COMMON MISTEAKS MISTAKES IN USING STATISTICS: Spotting and Avoiding Them

Introduction        Types of Mistakes        Suggestions        Resources        Table of Contents         About


Examples of Checking Model Assumptions Using Well-established Fact or Theorems

Note: Here, "well established" means well established by empirical evidence and/or sound mathematical reasoning. This is not the same as "well-accepted," since sometimes things may be well-accepted without sound evidence.

1. Using laws of physics

Hooke's Law says that when a weight that is not too large (below what is called the "elastic limit") is placed on the end of a spring, the length of the (stretched) spring is approximately a linear function of the weight. This tells us that if we do an experiment with a spring by putting various weights (below the elastic limit) on it and measuring the length of the spring, we are justified in using a linear model,

    Length = A×Weight + B

2. Using the Central Limit Theorem

The Central Limit Theorem1 says that for most distributions, linear combinations (e.g., the  sum or the mean) of a large enough number of independent random variables is approximately normal. Thus, if a random variable in question is the sum of independent random variables, then it is usually2 safe to assume that it is approximately normal.

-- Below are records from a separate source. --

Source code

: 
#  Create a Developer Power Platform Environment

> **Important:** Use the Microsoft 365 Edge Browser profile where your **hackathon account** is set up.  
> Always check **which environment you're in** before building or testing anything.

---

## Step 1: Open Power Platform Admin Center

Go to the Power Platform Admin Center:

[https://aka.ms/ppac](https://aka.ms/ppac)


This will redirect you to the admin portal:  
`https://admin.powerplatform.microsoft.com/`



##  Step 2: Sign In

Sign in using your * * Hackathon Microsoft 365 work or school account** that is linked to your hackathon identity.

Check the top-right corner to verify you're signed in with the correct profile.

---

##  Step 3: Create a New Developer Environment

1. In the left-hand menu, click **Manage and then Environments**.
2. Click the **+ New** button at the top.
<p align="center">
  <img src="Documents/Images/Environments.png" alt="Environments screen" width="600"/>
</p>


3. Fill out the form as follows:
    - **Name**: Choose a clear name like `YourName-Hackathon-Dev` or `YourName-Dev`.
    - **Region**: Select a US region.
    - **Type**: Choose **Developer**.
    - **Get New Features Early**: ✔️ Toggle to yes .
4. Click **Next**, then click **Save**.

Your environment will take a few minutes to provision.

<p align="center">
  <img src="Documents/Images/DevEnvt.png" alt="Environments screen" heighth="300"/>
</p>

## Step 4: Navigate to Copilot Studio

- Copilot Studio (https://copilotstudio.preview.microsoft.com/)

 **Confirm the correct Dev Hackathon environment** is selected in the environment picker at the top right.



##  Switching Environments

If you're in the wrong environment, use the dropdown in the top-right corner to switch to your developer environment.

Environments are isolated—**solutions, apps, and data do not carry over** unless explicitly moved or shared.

For example, adult human heights (at least if we restrict to one sex3) are the sum of many heights: the heights of the ankles, lower legs, upper legs, pelvis, many vertebrae, and head. Empirical evidence suggests that these heights vary roughly independently (e.g., the ratio of height of lower leg to that of upper leg varies considerably). Thus it is plausible by the Central Limit Theorem that human heights are approximately normal. This in fact is supported by empirical evidence.

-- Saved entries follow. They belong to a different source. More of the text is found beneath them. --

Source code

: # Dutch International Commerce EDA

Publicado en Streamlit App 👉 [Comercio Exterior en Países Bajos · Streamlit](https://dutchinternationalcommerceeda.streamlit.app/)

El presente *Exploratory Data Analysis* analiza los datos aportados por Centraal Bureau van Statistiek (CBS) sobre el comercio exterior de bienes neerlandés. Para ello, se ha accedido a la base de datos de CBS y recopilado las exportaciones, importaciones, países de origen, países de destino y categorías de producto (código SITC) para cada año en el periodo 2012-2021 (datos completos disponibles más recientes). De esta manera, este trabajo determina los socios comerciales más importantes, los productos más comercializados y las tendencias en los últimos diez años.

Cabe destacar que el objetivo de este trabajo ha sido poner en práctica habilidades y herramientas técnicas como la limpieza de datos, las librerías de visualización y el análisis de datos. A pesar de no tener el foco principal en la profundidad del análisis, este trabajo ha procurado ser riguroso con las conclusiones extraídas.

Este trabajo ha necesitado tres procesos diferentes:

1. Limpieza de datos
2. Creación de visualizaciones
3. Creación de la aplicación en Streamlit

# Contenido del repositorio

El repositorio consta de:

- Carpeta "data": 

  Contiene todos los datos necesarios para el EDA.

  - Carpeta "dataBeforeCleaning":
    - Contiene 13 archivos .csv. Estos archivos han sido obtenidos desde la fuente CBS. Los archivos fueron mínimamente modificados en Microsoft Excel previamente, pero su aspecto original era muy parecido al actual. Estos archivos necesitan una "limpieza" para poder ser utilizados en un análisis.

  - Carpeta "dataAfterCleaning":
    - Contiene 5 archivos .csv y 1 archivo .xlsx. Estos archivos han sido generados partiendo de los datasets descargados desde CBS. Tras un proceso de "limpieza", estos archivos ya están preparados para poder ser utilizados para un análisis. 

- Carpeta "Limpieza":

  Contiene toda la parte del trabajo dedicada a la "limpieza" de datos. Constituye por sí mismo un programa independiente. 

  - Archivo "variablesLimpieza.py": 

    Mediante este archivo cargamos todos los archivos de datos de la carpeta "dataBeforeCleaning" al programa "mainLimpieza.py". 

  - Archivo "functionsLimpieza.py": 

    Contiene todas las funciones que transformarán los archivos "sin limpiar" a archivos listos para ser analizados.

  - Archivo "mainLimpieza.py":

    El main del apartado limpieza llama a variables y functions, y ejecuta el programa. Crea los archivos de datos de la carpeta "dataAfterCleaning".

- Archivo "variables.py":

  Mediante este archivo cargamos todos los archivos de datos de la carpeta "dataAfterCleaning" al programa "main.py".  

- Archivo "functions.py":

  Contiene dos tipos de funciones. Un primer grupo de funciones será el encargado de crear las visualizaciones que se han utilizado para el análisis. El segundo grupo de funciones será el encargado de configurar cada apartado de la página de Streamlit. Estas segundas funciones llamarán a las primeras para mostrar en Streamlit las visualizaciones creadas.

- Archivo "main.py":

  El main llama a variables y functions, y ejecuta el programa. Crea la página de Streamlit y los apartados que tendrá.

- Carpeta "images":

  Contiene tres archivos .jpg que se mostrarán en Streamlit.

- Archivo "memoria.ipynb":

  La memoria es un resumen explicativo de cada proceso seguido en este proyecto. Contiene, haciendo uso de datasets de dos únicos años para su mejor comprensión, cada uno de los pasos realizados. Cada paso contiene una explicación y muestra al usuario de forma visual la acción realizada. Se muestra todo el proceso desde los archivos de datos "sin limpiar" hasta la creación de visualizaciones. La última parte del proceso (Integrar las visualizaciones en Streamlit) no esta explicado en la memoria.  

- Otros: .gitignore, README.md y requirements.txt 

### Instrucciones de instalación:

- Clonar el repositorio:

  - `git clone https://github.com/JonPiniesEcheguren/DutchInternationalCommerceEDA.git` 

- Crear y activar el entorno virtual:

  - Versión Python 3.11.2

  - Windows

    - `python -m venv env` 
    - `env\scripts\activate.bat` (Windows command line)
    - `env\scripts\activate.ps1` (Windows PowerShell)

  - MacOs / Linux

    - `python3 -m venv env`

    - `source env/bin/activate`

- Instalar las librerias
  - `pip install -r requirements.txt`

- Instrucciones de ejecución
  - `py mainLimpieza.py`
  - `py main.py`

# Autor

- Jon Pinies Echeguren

The Central Limit Theorem can also be used to reason that some distributions are approximately lognormal -- that is, that the logarithm of the random variable is  normal. For example, the distribution of a pollutant might be determined by successive independent dilutions of an original emission. This translates into mathematical terminology by saying that the amount of pollution (call this random variable Y) in a given small region is the product of independent random variables. Thus logY is the sum of independent random variables. If the number of successive dilutions is large enough, the reasoning above shows that logY is approximately normal, and hence that Y is approximately lognormal.4, 5



1. Actually, there are several versions of the Central Limit Theorem, essentially concerning different types of distributions. The paraphrase given here is good enough for most practical purposes. See also
the Rice Virtual Lab in Statistics' Sampling Distribution Simulation, which can be used to show how the version of the Central Limit Theorem for means works for various distributions.
2. Notable exceptions are if the random variables being summed have "heavy tails" (also called leptokurtic), or are strongly bimodal, or very strongly skewed (especially if the sums involved are not large.)
3. If we consider both sexes, then we loose independence, since the average height for males is higher than the average height for females. However, since the average height for males is not that much higher than the average height for females, it turns out that the overall distribution of heights for all adult humans is not far from normal -- the mode is a little off to one side, and the top is slightly wider than for a normal distribution.
4. In practice, one would usually work with logY, using a technique that requires approximate normality.
5. For more about lognormal distributions, see Ott (1995) Environmental Statistics and Data Analysis; van Belle (2008) Statistical Rules of Thumb, pp 88 - 90, and the Life is Lognormal website and further references given there.

Updated Sept. 25, 2011